GAO Cyber Study Shows Contractors Operate Vital Systems at Key Civilian Agencies

Recently, I looked at how GAO’s cybersecurity review shows growing reliance on contractors for important IT operations. OMB had agencies report the number of agency and contractor systems by “impact levels” – low, medium or high – as defined by the National Institute of Standards and Technology (NIST) in their 2004 Federal Information Processing Standards (FIPS) Publication 199. (For a link to both the GAO report and the FIPS 199 documentation, see my previous entry. Here, I thought I would dig a bit deeper at the agency level to see what we could glean from the available data.

FY 2014 Data Points to Select Civilian Agencies

In an appendix to their study, GAO provided some agency-specific data for fiscal year (FY) 2014 where agencies reported the number of agency and contractor-operated systems by impact level defined in FIPS 199. Rather than simply restate the data below I thought I would look at some of the relative proportions among the two main categories of agency-operated and contractor-operated to see what tendencies might emerge. (See table below.)

Observations

• Agencies that have >50% of their systems as contractor-operated are Education, Energy, GSA, and USAID.
• DHS has 16% of its systems as contractor-operated. Of these systems, 94% are identified as High (15%) or Moderate (78%) impact level. Among the 84% of systems that are agency-operated, 96% of these systems are identified as High (23%) or Moderate (73%) impact level.
• Energy did not categorize nearly half (46%) of its contractor-operated systems, which account for 73% of their 588 systems.  This percentage of non-categorized systems makes DoE stand out among all of the reporting agencies.
• The DoD and civilian agencies split the percentage of the total number of systems almost down the middle. DoD reported 4,673 systems, which accounts for 47% of the total 9,906 reported systems. The civilian agencies reported 5,233 systems, which accounts for 53% of the total. DoD reports only 2% of their systems being contractor-operated and none of those systems fall within the High impact level area.
• The agencies reporting the largest number of systems are DHS (583), DoD (4,673), Energy (588), HHS (611), NASA (473), Transportation (459), and Treasury (357). These seven agencies account for 7,744 (78%) of the total reported systems. Yet, these same agencies report a total of 1,072 systems as contractor-operated, which is about 14% of their combined total systems. Factoring out DoD from this, these top civilian agencies account for 3,071 total systems, of which 975 are contractor-operated, or about 32%.
• Justice’s 214 systems are 93% agency-operated and have the highest percentage of High impact level systems at 30% among the larger agencies.
• OPM’s 44 total systems mostly agency-operated, but the 44% of systems that are contractor-operated have a high percentage (90%) of systems with a High (30%) or Medium (60%) impact level.
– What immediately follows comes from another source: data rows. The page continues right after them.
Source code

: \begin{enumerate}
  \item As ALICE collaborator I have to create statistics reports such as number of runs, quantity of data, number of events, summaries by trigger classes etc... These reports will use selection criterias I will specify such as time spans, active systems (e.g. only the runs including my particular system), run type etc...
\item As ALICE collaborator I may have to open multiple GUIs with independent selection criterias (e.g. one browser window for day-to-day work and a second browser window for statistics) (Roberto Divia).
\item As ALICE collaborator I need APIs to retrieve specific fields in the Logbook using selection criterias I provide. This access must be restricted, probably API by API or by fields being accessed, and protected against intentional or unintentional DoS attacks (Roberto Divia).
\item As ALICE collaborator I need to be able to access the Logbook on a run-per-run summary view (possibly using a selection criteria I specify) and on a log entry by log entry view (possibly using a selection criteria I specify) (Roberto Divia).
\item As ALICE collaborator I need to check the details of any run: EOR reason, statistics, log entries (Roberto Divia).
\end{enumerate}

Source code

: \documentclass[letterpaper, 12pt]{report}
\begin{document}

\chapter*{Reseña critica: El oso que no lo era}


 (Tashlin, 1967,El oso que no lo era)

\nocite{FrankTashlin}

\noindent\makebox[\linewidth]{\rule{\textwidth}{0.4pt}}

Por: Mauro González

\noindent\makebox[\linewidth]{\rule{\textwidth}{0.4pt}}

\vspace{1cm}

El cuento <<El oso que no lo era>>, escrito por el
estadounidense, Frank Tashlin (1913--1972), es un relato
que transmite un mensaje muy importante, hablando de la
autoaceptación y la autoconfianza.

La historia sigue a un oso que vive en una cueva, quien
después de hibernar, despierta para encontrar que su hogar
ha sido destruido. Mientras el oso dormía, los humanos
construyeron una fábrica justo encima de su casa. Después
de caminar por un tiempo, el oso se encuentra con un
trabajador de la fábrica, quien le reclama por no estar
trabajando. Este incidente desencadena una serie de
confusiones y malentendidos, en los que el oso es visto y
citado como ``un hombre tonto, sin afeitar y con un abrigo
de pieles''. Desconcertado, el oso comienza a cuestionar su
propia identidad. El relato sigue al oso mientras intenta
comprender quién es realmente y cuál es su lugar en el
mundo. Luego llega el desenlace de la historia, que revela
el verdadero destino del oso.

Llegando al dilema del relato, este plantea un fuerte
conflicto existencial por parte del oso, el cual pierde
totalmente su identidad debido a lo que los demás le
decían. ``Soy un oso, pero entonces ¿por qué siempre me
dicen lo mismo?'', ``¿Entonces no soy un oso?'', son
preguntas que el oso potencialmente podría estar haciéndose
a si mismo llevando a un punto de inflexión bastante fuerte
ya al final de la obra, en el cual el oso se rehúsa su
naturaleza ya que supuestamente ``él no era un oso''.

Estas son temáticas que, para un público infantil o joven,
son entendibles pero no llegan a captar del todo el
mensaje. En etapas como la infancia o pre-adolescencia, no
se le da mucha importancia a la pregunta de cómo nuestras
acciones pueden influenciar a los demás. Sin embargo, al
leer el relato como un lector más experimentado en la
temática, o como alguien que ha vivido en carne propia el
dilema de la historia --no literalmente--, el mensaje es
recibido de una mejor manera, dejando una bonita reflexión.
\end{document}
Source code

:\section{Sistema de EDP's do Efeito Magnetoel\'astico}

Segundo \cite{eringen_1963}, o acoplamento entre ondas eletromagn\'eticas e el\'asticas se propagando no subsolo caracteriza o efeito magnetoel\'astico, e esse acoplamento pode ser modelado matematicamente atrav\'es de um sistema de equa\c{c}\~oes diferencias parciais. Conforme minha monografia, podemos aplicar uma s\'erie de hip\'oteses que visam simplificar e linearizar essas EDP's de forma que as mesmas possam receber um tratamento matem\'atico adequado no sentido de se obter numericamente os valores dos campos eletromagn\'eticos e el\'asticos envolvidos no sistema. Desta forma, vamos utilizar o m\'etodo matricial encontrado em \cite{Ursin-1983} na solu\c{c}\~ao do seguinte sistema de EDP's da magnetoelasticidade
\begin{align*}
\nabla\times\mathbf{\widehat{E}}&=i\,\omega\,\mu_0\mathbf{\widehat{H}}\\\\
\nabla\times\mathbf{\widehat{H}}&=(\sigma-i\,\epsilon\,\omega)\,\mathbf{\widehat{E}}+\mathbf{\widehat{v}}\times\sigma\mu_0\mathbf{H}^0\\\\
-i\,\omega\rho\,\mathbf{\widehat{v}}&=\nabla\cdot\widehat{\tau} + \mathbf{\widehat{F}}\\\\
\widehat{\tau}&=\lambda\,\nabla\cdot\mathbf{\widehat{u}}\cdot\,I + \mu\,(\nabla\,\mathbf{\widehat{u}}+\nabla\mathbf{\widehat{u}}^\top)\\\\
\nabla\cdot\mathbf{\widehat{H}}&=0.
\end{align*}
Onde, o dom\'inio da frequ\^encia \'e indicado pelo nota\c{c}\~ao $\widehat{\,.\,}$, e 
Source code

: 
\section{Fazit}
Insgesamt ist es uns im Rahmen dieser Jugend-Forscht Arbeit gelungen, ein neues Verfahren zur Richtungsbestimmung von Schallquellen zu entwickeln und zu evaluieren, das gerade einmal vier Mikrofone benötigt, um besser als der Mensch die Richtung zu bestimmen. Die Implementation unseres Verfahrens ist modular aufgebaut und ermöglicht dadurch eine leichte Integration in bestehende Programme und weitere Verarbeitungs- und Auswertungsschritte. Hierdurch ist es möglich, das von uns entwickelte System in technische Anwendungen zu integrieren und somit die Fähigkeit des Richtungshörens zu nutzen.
While the focus might naturally center on the number of systems that fall in the high impact level area for both categories, the sheer volume of systems in the moderate classification should draw some attention. Under the moderate impact level the loss of confidentiality, integrity, or availability could be expected to have “a serious adverse effect” on organizational operations, organizational assets, or individuals per FIPS 199.

Across both operational categories, 5,766 of the total 9,906 systems – nearly 60% of the systems – were designated at moderate impact level, compared to 10% and 8% of systems labeled high impact for agency-operated and contractor-operated respectively. This means that agencies and contractors alike must ensure that they are giving as much cybersecurity attention to these systems as they are to the high impact systems to protect against operational disruptions.